Please return all the records exactly, with nothing left out.
+++ Material supplied +++
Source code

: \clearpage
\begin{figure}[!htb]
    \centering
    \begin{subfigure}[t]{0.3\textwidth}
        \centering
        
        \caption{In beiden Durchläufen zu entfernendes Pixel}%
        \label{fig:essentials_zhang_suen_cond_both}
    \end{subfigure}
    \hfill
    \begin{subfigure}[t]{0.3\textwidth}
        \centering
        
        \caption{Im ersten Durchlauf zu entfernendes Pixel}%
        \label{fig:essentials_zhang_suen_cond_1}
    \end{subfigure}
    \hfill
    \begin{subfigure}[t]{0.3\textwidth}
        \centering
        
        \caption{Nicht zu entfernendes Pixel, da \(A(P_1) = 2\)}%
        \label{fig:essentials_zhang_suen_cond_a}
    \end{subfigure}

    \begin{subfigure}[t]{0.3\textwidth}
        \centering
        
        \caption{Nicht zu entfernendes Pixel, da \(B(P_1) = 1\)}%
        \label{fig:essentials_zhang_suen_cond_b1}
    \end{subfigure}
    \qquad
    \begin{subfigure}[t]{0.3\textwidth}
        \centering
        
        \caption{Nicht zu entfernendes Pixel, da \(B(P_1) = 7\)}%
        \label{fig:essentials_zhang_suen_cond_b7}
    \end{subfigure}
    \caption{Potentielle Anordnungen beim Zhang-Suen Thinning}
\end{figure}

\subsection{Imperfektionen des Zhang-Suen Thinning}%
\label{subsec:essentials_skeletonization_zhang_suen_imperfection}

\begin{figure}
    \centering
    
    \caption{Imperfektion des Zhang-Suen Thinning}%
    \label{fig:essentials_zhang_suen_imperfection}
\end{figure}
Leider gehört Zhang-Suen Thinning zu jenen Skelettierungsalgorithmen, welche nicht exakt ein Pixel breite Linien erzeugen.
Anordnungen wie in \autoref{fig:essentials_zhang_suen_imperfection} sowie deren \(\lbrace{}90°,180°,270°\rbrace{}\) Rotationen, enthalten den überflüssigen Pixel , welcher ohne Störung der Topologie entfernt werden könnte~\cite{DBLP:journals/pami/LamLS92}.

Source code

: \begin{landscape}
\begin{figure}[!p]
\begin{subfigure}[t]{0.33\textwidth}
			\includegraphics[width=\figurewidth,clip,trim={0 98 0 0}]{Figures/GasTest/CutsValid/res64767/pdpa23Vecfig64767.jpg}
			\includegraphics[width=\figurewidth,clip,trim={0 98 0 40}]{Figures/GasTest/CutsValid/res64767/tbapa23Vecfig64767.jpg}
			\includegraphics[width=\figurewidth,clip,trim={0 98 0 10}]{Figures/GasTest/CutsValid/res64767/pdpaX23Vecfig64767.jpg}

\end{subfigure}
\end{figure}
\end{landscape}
+++
- [Solution]:
Source code

: \clearpage
\begin{figure}[!htb]
    \centering
    \begin{subfigure}[t]{0.3\textwidth}
        \centering
        
        \caption{In beiden Durchläufen zu entfernendes Pixel}%
        \label{fig:essentials_zhang_suen_cond_both}
    \end{subfigure}
    \hfill
    \begin{subfigure}[t]{0.3\textwidth}
        \centering
        
        \caption{Im ersten Durchlauf zu entfernendes Pixel}%
        \label{fig:essentials_zhang_suen_cond_1}
    \end{subfigure}
    \hfill
    \begin{subfigure}[t]{0.3\textwidth}
        \centering
        
        \caption{Nicht zu entfernendes Pixel, da \(A(P_1) = 2\)}%
        \label{fig:essentials_zhang_suen_cond_a}
    \end{subfigure}

    \begin{subfigure}[t]{0.3\textwidth}
        \centering
        
        \caption{Nicht zu entfernendes Pixel, da \(B(P_1) = 1\)}%
        \label{fig:essentials_zhang_suen_cond_b1}
    \end{subfigure}
    \qquad
    \begin{subfigure}[t]{0.3\textwidth}
        \centering
        
        \caption{Nicht zu entfernendes Pixel, da \(B(P_1) = 7\)}%
        \label{fig:essentials_zhang_suen_cond_b7}
    \end{subfigure}
    \caption{Potentielle Anordnungen beim Zhang-Suen Thinning}
\end{figure}

\subsection{Imperfektionen des Zhang-Suen Thinning}%
\label{subsec:essentials_skeletonization_zhang_suen_imperfection}

\begin{figure}
    \centering
    
    \caption{Imperfektion des Zhang-Suen Thinning}%
    \label{fig:essentials_zhang_suen_imperfection}
\end{figure}
Leider gehört Zhang-Suen Thinning zu jenen Skelettierungsalgorithmen, welche nicht exakt ein Pixel breite Linien erzeugen.
Anordnungen wie in \autoref{fig:essentials_zhang_suen_imperfection} sowie deren \(\lbrace{}90°,180°,270°\rbrace{}\) Rotationen, enthalten den überflüssigen Pixel , welcher ohne Störung der Topologie entfernt werden könnte~\cite{DBLP:journals/pami/LamLS92}.

Source code

: \begin{landscape}
\begin{figure}[!p]
\begin{subfigure}[t]{0.33\textwidth}
			\includegraphics[width=\figurewidth,clip,trim={0 98 0 0}]{Figures/GasTest/CutsValid/res64767/pdpa23Vecfig64767.jpg}
			\includegraphics[width=\figurewidth,clip,trim={0 98 0 40}]{Figures/GasTest/CutsValid/res64767/tbapa23Vecfig64767.jpg}
			\includegraphics[width=\figurewidth,clip,trim={0 98 0 10}]{Figures/GasTest/CutsValid/res64767/pdpaX23Vecfig64767.jpg}

\end{subfigure}
\end{figure}
\end{landscape}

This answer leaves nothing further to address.